*** Begin section ***

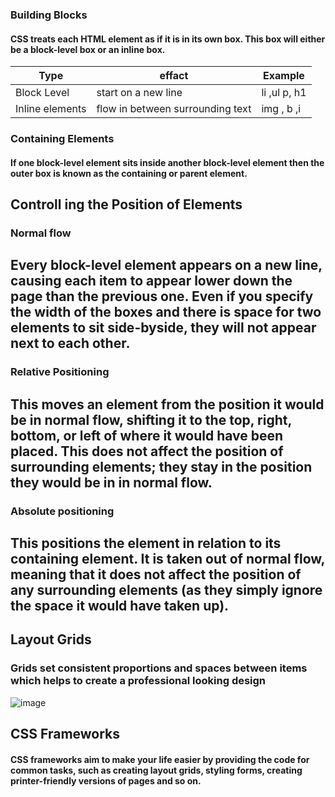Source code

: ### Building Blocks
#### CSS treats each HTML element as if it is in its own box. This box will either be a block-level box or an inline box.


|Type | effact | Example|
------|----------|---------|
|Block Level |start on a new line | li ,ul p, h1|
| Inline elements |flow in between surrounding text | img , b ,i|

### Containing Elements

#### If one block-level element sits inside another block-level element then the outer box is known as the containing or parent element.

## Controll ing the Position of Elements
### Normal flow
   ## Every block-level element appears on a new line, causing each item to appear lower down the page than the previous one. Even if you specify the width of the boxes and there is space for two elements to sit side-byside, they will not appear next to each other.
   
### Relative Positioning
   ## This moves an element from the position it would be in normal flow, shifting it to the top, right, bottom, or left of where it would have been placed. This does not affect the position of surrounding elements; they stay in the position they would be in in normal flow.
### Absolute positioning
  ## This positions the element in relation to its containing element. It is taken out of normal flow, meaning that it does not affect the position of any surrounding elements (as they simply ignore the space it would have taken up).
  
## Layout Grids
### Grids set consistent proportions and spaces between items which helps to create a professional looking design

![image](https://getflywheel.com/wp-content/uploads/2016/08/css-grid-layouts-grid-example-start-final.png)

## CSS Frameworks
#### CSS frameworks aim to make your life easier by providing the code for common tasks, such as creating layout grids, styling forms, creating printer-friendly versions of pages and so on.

*** End section ***
*** Begin section ***

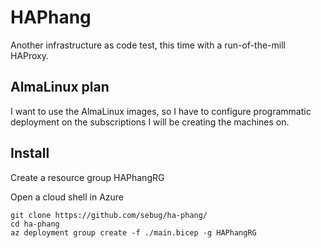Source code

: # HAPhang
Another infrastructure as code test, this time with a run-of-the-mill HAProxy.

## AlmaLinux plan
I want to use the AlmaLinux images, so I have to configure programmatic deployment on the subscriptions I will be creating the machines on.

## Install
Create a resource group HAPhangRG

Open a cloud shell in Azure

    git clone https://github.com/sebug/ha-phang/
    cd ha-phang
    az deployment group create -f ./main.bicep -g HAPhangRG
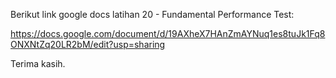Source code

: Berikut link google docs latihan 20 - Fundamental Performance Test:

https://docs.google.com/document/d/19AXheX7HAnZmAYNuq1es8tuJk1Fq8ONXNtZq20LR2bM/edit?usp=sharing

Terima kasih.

*** End section ***
*** Begin section ***

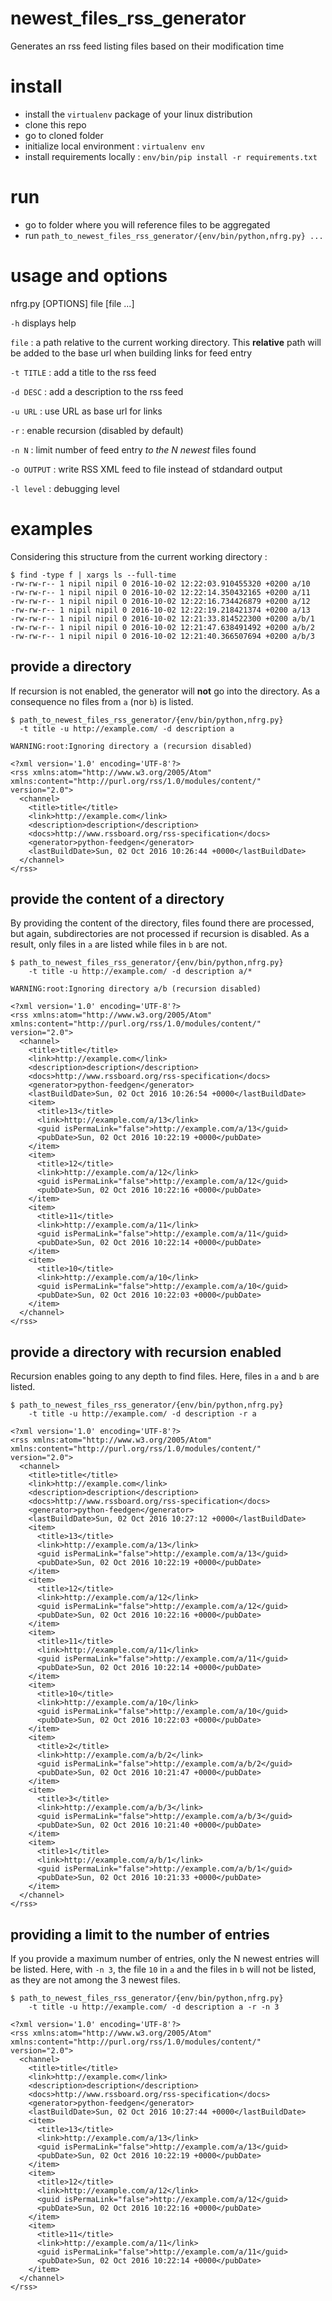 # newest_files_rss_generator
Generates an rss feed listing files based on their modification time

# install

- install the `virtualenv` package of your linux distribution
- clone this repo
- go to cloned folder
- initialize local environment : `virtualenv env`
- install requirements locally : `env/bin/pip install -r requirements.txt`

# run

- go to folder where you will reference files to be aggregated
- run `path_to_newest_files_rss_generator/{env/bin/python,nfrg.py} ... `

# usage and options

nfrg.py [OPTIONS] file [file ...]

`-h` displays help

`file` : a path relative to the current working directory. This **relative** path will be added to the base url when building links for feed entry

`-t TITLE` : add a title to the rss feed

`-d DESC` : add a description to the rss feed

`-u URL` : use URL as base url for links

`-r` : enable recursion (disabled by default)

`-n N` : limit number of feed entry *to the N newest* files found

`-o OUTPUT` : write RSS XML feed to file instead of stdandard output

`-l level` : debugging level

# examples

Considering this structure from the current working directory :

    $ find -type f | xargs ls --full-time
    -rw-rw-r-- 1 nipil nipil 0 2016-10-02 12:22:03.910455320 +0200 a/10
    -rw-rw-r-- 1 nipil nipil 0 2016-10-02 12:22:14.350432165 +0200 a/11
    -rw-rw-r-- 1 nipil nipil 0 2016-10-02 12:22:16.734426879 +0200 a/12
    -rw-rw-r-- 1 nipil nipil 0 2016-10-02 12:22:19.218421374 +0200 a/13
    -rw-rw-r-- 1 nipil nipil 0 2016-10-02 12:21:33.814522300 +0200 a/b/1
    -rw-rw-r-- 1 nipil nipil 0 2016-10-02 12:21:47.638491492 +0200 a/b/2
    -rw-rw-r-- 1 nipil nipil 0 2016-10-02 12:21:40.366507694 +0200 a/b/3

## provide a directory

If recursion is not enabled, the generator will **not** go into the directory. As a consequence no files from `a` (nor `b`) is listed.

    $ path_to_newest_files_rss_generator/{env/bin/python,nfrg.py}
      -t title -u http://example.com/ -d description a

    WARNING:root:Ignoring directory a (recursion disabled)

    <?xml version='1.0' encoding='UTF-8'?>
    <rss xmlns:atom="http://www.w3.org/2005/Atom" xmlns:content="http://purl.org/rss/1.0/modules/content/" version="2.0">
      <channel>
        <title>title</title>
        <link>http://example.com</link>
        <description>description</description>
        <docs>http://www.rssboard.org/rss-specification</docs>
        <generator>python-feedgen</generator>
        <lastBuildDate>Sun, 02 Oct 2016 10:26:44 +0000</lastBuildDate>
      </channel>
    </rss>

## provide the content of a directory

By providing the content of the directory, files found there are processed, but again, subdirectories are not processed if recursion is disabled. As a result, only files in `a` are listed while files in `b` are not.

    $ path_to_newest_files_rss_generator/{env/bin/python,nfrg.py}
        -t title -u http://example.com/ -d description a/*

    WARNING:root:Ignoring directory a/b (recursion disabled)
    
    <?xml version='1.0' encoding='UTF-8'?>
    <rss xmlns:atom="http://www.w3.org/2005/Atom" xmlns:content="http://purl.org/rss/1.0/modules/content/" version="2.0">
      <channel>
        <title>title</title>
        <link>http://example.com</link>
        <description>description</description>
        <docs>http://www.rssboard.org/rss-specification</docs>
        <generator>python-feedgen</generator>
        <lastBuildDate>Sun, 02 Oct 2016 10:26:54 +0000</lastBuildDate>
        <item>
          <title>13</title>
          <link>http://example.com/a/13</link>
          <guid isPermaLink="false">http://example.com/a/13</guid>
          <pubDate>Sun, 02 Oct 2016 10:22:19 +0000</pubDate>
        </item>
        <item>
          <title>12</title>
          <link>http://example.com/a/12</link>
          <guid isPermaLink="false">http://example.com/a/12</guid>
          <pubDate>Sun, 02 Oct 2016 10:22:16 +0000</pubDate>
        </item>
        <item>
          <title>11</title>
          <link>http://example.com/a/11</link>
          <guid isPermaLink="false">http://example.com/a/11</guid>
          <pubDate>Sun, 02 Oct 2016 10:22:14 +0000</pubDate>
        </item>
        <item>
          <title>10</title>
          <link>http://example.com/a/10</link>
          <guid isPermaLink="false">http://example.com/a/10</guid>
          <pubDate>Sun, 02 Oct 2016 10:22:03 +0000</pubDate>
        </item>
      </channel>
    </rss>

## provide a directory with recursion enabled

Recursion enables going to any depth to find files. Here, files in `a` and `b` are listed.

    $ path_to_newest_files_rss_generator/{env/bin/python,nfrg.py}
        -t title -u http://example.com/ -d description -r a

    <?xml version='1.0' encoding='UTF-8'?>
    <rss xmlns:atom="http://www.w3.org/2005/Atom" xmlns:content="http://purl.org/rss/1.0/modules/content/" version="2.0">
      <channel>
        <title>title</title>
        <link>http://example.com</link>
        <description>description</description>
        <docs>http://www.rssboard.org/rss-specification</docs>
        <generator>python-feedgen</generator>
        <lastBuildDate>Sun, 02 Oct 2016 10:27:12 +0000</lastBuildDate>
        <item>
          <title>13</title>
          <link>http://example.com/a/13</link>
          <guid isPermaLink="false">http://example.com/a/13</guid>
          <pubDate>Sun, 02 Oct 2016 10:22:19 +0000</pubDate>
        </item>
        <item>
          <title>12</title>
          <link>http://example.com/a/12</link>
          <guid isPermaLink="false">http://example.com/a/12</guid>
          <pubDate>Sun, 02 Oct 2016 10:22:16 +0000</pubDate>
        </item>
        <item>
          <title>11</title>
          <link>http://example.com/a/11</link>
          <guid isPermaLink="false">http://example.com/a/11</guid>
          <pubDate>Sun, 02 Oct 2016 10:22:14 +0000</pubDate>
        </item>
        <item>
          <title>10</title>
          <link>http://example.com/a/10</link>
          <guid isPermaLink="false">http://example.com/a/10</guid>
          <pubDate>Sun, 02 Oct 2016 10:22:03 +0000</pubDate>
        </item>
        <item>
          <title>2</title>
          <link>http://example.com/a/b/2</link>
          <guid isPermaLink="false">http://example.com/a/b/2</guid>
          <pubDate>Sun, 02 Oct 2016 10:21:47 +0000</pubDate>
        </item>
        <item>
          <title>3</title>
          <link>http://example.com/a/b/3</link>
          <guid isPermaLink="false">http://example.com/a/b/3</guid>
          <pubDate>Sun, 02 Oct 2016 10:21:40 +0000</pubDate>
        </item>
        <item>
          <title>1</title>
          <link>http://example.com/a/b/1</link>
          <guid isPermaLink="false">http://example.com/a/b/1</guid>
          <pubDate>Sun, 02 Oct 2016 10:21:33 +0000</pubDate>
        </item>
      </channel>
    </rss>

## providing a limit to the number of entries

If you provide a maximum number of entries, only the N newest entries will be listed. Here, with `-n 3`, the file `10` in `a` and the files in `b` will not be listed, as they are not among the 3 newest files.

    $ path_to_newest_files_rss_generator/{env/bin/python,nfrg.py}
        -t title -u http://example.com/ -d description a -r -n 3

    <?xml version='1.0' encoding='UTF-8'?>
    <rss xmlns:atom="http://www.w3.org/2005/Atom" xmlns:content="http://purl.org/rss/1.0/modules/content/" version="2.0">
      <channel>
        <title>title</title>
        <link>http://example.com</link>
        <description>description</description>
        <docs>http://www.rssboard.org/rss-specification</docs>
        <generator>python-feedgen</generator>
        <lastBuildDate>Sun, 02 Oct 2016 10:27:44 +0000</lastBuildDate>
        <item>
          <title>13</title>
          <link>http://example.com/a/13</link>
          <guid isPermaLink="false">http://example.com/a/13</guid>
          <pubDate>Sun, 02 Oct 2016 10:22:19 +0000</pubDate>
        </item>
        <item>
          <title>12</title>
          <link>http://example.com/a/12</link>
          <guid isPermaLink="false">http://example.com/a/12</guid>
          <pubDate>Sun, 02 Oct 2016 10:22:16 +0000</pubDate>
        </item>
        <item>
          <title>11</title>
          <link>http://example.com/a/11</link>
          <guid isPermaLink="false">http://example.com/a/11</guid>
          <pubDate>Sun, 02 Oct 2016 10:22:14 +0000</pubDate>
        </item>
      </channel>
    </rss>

*** End section ***

§ YOUR ASSIGNMENT
What is the number of lines in the material above that include the string "HAPhangRG"? Give only that number.

§ RESULT FOR THIS TASK
2